The case was all about water abstraction by farmers damaging wetlands of very high nature conservation value, and getting the statutory organisations (The Broads Authority, The Environment Agency and Natural England) whose job it is to protect such sites to pull their fingers out and do so.
So I was interested to see the recent coverage in the Eastern Daily Press and last week’s Sunday Times on the implications of the Catfield Fen case.
Mike Flett, chair of Ludham Council is quoted as saying;
My personal view is that the domestic need has to be balanced in favour of the residents – quite frankly I would have put that higher than all other requirements,” he said.
Second would come farming, with the requirement to provide food. Farming is obviously very important here, but not necessarily growing crops that require huge quantities of water.
Sadly, I would say the environment comes third. The environment is certainly important, but not at the expense of people in the area, in my view.
Tim Harris who is the hero behind this victory quite rightly said;
Everyone agrees that the Ant Valley contains the finest valley fens in western Europe.

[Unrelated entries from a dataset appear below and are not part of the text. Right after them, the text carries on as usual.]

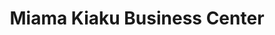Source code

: ---
title: "Miama Kiaku Business Center"
url: /monrovia/miama-kiaku-business-center/
shop: Lebensmittel
---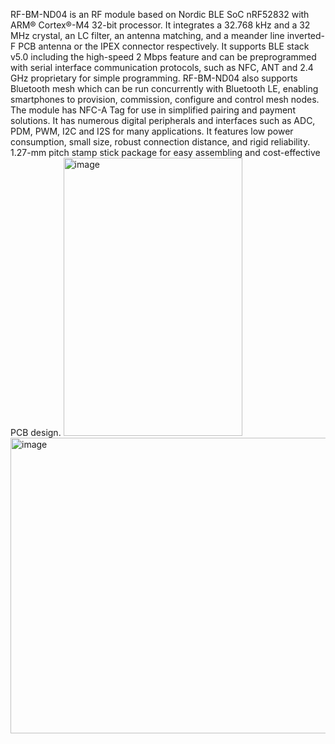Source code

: RF-BM-ND04 is an RF module based on Nordic BLE SoC nRF52832 with ARM® Cortex®-M4 32-bit processor. It
integrates a 32.768 kHz and a 32 MHz crystal, an LC filter, an antenna matching, and a meander line inverted-F PCB
antenna or the IPEX connector respectively. It supports BLE stack v5.0 including the high-speed 2 Mbps feature and
can be preprogrammed with serial interface communication protocols, such as NFC, ANT and 2.4 GHz proprietary for
simple programming. RF-BM-ND04 also supports Bluetooth mesh which can be run concurrently with Bluetooth LE,
enabling smartphones to provision, commission, configure and control mesh nodes. The module has NFC-A Tag for use
in simplified pairing and payment solutions. It has numerous digital peripherals and interfaces such as ADC, PDM, PWM,
I2C and I2S for many applications. It features low power consumption, small size, robust connection distance, and rigid
reliability. 1.27-mm pitch stamp stick package for easy assembling and cost-effective PCB design.
<img width="286" height="445" alt="image" src="https://github.com/user-attachments/assets/b21a3fc3-168b-46b4-8dac-3b8565e45567" />
<img width="574" height="473" alt="image" src="https://github.com/user-attachments/assets/d36938c3-e4ba-4a4d-bf3b-ecfca4dc8291" />

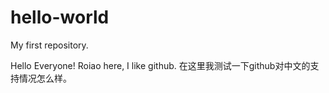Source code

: # hello-world
My first repository.

Hello Everyone!
Roiao here, I like github.
在这里我测试一下github对中文的支持情况怎么样。
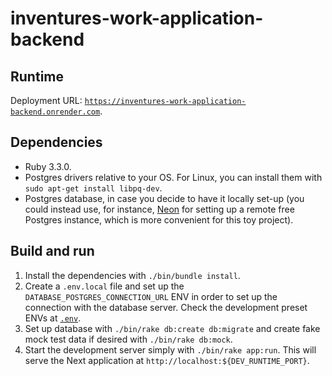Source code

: # inventures-work-application-backend

## Runtime

Deployment URL: [`https://inventures-work-application-backend.onrender.com`](https://inventures-work-application-backend.onrender.com).

## Dependencies

- Ruby 3.3.0.
- Postgres drivers relative to your OS. For Linux, you can install them with `sudo apt-get install libpq-dev`.
- Postgres database, in case you decide to have it locally set-up (you could instead use, for instance, [Neon](https://neon.tech/) for setting up a remote free Postgres instance, which is more convenient for this toy project).

## Build and run

1. Install the dependencies with `./bin/bundle install`.
2. Create a `.env.local` file and set up the `DATABASE_POSTGRES_CONNECTION_URL` ENV in order to set up the connection with the database server. Check the development preset ENVs at [`.env`](.env).
3. Set up database with `./bin/rake db:create db:migrate` and create fake mock test data if desired with `./bin/rake db:mock`.
4. Start the development server simply with `./bin/rake app:run`. This will serve the Next application at `http://localhost:${DEV_RUNTIME_PORT}`.
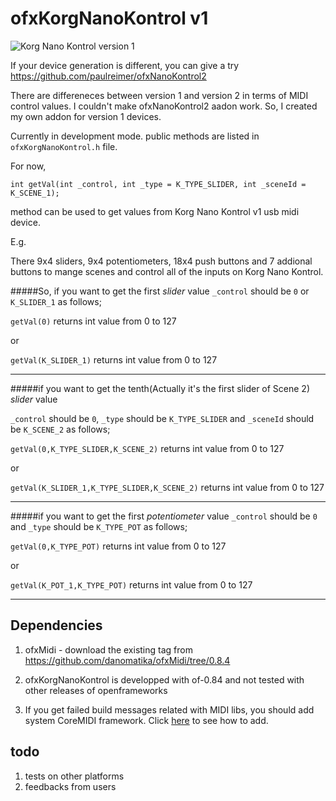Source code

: ofxKorgNanoKontrol v1
================
![Korg Nano Kontrol version 1](http://www.mslinn.com/sites/mike/studio/instruments/Korg/nano/nanoKontrol/nanokontrolb.gif)

If your device generation is different, you can give a try <https://github.com/paulreimer/ofxNanoKontrol2> 

There are differeneces between version 1 and version 2 in terms of MIDI control values. I couldn't make ofxNanoKontrol2 aadon work. So, I created my own addon for version 1 devices.

Currently in development mode. public methods are listed in `ofxKorgNanoKontrol.h` file.

For now, 

`int getVal(int _control, int _type = K_TYPE_SLIDER, int _sceneId = K_SCENE_1);` 

method can be used to get values from Korg Nano Kontrol v1 usb midi device.


E.g. 

There 9x4 sliders, 9x4 potentiometers, 18x4 push buttons and 7 addional buttons to mange scenes and control all of the inputs on Korg Nano Kontrol. 

#####So, if you want to get the first *slider* value 
`_control` should be `0` or `K_SLIDER_1` as follows;

`getVal(0)` returns int value from 0 to 127

or

`getVal(K_SLIDER_1)` returns int value from 0 to 127

---------------------------------


#####if you want to get the tenth(Actually it's the first slider of Scene 2) *slider* value

`_control` should be `0`, `_type` should be `K_TYPE_SLIDER` and `_sceneId` should be `K_SCENE_2` as 
follows;

`getVal(0,K_TYPE_SLIDER,K_SCENE_2)` returns int value from 0 to 127
  

or

`getVal(K_SLIDER_1,K_TYPE_SLIDER,K_SCENE_2)` returns int value from 0 to 127

-------------



#####if you want to get the first *potentiometer* value 
`_control` should be `0` and `_type` should be `K_TYPE_POT` as follows;

`getVal(0,K_TYPE_POT)` returns int value from 0 to 127

or

`getVal(K_POT_1,K_TYPE_POT)` returns int value from 0 to 127

---
Dependencies
--------
1. ofxMidi - download the existing tag from <https://github.com/danomatika/ofxMidi/tree/0.8.4>

2. ofxKorgNanoKontrol is developped with of-0.84 and not tested with other releases of openframeworks

3. If you get failed build messages related with MIDI libs, you should add system CoreMIDI framework. Click [here](https://vimeo.com/124147456) to see how to add.

todo
-------------
1. tests on other platforms
2. feedbacks from users
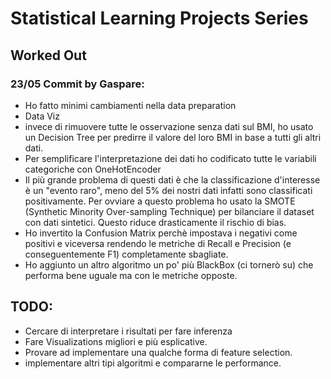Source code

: # Statistical Learning Projects Series 
## Worked Out 

### 23/05 Commit by Gaspare:
- Ho fatto minimi cambiamenti nella data preparation 
- Data Viz
- invece di rimuovere tutte le osservazione senza dati sul BMI, ho usato un Decision Tree per predirre il valore del loro BMI in base a tutti gli altri dati. 
- Per semplificare l'interpretazione dei dati ho codificato tutte le variabili categoriche con OneHotEncoder 
- Il più grande problema di questi dati è che la classificazione d'interesse è un "evento raro", meno del 5% dei nostri dati infatti sono classificati positivamente. Per ovviare a questo problema ho usato la SMOTE (Synthetic Minority Over-sampling Technique) per bilanciare il dataset con dati sintetici. Questo riduce drasticamente il rischio di bias.
- Ho invertito la Confusion Matrix perchè impostava i negativi come positivi e viceversa rendendo le metriche di Recall e Precision (e conseguentemente F1) completamente sbagliate.
- Ho aggiunto un altro algoritmo un po' più BlackBox (ci tornerò su) che performa bene uguale ma con le metriche opposte. 



## TODO:
- Cercare di interpretare i risultati per fare inferenza
- Fare Visualizations migliori e più esplicative. 
- Provare ad implementare una qualche forma di feature selection.
- implementare altri tipi algoritmi e compararne le performance. 

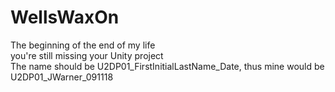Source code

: # WellsWaxOn
The beginning of the end of my life </br>
you're still missing your Unity project </br>
The name should be U2DP01_FirstInitialLastName_Date, thus mine would be U2DP01_JWarner_091118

It is like the Westminster Abbey of nature. It makes absolutely no sense to destroy Westminster Abbey for the sake of a 15pc profit margin for farmers who can grow wheat and barley [without irrigation] rather than potatoes and salads – which is what they were growing here until 1980 anyway.
And for the water companies to resolve their supply issue it is purely a matter of financial investment to bring in water from elsewhere.
This is not just restricted to the Ant Valley. I would be very surprised if the Waveney and the Wensum are not having the same issue.
Local politicians, and most non-local ones, will always put some vague ‘people come first’ argument ahead of damage to internationally important sites on their very doorsteps. There is little evidence that locals are the best people to protect their environment when inconvenience or economic disadvantage may be involved.
If we are to protect even the very best of our remaining wildlife sites (and most threatened species) we need an overview that makes it difficult to trade off the environment (our shared environment). That overview could be, in a post-Brexit UK, a national overview – but I wouldn’t trust our politicians and our system to deliver it. At the moment it is an EU-wide overview (although its implementation has been carried out by the likes of our government ddepartments and statutory agencies, not by a bunch of Walloon-speaking strangers). I wonder what type of Brexit we might have – will it be an environment-protecting Brexit or will it be awful?